Phylogenetic Characterizations of Highly Mutated EV-B106 Recombinants Showing Extensive Genetic Exchanges with Other EV-B in Xinjiang, China

Abstract

Human enterovirus B106 (EV-B106) is a new member of the enterovirus B species. To date, only three nucleotide sequences of EV-B106 have been published, and only one full-length genome sequence (the Yunnan strain 148/YN/CHN/12) is available in the GenBank database. In this study, we conducted phylogenetic characterisation of four EV-B106 strains isolated in Xinjiang, China. Pairwise comparisons of the nucleotide sequences and the deduced amino acid sequences revealed that the four Xinjiang EV-B106 strains had only 80.5-80.8% nucleotide identity and 95.4-97.3% amino acid identity with the Yunnan EV-B106 strain, indicating high mutagenicity. Similarity plots and bootscanning analyses revealed that frequent intertypic recombination occurred in all four Xinjiang EV-B106 strains in the non-structural region. These four strains may share a donor sequence with the EV-B85 strain, which circulated in Xinjiang in 2011, indicating extensive genetic exchanges between these strains. All Xinjiang EV-B106 strains were temperature-sensitive. An antibody seroprevalence study against EV-B106 in two Xinjiang prefectures also showed low titres of neutralizing antibodies, suggesting limited exposure and transmission in the population. This study contributes the whole genome sequences of EV-B106 to the GenBank database and provides valuable information regarding the molecular epidemiology of EV-B106 in China.

Figure 1. Phylogenetic relationships based on the partial VP1 region sequences of EV-B106.

Four Xinjiang EV-B106 strains described in this study (indicated by circles) and other EV-B106 strains (available in the GenBank database) were analysed from the 303 nucleotides (nucleotide 2585–2887) in the partial VP1 coding region sequence. The Pakistan strain is indicated with a triangle.

Figure 2. Phylogenetic relationships based on the VP1, P1, P2, and P3 region sequences of EV-B.

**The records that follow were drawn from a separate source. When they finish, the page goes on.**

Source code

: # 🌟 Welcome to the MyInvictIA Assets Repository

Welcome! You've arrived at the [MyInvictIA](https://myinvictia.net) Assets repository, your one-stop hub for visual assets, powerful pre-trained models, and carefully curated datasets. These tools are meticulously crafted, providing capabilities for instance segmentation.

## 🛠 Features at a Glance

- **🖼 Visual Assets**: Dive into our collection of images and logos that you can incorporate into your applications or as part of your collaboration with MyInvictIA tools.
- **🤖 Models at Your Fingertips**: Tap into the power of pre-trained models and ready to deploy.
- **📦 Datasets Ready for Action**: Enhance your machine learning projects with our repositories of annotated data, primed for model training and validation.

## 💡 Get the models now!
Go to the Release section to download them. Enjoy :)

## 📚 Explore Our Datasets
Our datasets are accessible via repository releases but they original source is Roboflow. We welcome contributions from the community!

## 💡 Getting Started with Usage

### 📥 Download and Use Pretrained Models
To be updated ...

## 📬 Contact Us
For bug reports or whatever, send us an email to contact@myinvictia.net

Four Xinjiang EV-B106 strains (indicated by circles) and 56 other EV-B prototype strains were analysed by nucleotide sequence alignment using the neighbour-joining algorithms implemented in the MEGA 5.0 program. Numbers at the nodes indicate bootstrap support for that node (percentage of 1000 bootstrap replicates). The triangle and square indicates the Pakistan EV-B106 strain and Yunnan EV-B106, respectively. The scale bars represent the genetic distance. All panels have the same scale. (a) VP1 coding sequences; (b) P1 coding sequences; (c) P2 coding sequences; and (d) P3 coding sequences.

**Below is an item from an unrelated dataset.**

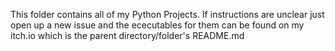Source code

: This folder contains all of my Python Projects. If instructions are unclear just open up a new issue and the ececutables for them can be found on my itch.io which is the parent directory/folder's README.md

Figure 3. Similarity plots and bootscanning analyses of the whole genomes of Xinjiang EV-B106 strains.

(a), (c), (e), (g) Similarity plots and (b), (d), (f), (h) bootscanning analyses. A sliding window of 200 nucleotides was used, moving in 20-nucleotide steps. The four Xinjiang strains were used as query sequences independently (indicated in the upper right corner of the image).

Figure 4. Recombination analyses of the four Xinjiang EV-B106 strains with Xinjiang EV-B85 strain HYTY-ARL-AFP02F.

(a), (c), (e), (g) Similarity plots and (b), (d), (f), (h) bootscanning analyses. A sliding window of 200 nucleotides was used, moving in 20-nucleotide steps. The Xinjiang EV-B85 strain HYTY-ARL-AFP02F was used as a query sequence (indicated in the upper right corner of the image).

Figure 5. Temperature sensitivity test curves of the four Xinjiang EV-B106 isolates.

A Xinjiang EV-B85 strain (strain HYTY-ARL-AFP02F, showing non-temperature sensitivity) was used as an experiment control. The blue and red lines represent the growth trend of the viruses on RD cells at 36 °C and 39.5 °C, respectively. (a) strain HTPS-QDH11F (EV-B106); (b) strain KS-KSH28F/XJ (EV-B106); (c) strain KS-MGTH90F (EV-B106); (d) strain AKS-AWT-AFP2F (EV-B106); (e) strain HYTY-ARL-AFP02F (EV-B85).